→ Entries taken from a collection
* * * *

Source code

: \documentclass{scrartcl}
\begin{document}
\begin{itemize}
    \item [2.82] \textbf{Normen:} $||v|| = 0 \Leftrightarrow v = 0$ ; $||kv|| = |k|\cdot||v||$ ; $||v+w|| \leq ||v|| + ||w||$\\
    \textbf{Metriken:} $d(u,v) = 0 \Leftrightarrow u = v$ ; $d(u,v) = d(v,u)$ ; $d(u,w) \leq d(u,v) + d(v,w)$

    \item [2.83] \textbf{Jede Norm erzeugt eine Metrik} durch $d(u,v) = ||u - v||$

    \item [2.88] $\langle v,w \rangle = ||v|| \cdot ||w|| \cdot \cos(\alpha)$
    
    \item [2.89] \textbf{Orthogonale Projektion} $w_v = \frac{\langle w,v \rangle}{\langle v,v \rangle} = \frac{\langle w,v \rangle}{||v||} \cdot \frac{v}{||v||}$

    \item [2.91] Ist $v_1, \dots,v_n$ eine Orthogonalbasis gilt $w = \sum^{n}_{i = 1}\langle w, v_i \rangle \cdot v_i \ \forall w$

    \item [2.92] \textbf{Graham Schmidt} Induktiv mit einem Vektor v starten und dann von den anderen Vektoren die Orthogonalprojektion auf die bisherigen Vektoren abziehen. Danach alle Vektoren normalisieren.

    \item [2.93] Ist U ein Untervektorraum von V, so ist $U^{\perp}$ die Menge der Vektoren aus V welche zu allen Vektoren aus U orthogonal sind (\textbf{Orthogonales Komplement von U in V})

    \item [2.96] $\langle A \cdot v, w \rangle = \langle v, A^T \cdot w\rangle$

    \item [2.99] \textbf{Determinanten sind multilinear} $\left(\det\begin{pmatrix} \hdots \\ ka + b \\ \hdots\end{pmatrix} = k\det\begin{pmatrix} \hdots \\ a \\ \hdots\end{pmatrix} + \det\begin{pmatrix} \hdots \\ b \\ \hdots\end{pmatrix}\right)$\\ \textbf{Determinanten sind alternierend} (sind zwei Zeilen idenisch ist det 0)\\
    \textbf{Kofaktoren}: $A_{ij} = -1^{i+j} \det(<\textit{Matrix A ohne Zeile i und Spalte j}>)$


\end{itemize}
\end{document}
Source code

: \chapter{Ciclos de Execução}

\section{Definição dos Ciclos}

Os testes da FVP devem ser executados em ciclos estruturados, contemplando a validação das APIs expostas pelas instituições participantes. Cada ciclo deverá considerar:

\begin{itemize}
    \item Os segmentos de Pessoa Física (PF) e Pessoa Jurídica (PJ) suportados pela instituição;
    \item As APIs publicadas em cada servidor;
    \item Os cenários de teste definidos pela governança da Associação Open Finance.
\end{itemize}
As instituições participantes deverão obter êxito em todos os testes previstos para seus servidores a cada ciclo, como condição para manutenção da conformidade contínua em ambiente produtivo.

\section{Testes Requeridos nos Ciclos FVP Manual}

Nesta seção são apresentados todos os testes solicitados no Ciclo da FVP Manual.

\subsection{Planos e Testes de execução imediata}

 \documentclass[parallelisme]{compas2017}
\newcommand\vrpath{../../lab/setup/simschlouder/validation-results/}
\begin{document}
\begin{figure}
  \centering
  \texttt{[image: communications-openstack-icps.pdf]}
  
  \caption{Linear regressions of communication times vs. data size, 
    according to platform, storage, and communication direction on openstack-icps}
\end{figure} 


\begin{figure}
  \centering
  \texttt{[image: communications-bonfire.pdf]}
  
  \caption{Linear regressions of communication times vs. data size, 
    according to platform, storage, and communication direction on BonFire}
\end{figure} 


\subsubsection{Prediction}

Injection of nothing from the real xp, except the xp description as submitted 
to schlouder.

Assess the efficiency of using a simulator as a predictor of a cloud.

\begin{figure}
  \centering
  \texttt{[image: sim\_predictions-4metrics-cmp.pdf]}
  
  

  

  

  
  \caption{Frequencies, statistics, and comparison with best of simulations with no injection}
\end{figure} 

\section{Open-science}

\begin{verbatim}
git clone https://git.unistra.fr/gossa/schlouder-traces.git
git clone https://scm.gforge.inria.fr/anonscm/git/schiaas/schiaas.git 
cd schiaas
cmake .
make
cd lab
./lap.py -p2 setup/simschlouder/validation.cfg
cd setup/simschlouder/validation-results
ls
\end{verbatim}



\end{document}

* * * *

Reproduce each line from the records that contains the word "Manual".

→ Completed task
\section{Testes Requeridos nos Ciclos FVP Manual}
Nesta seção são apresentados todos os testes solicitados no Ciclo da FVP Manual.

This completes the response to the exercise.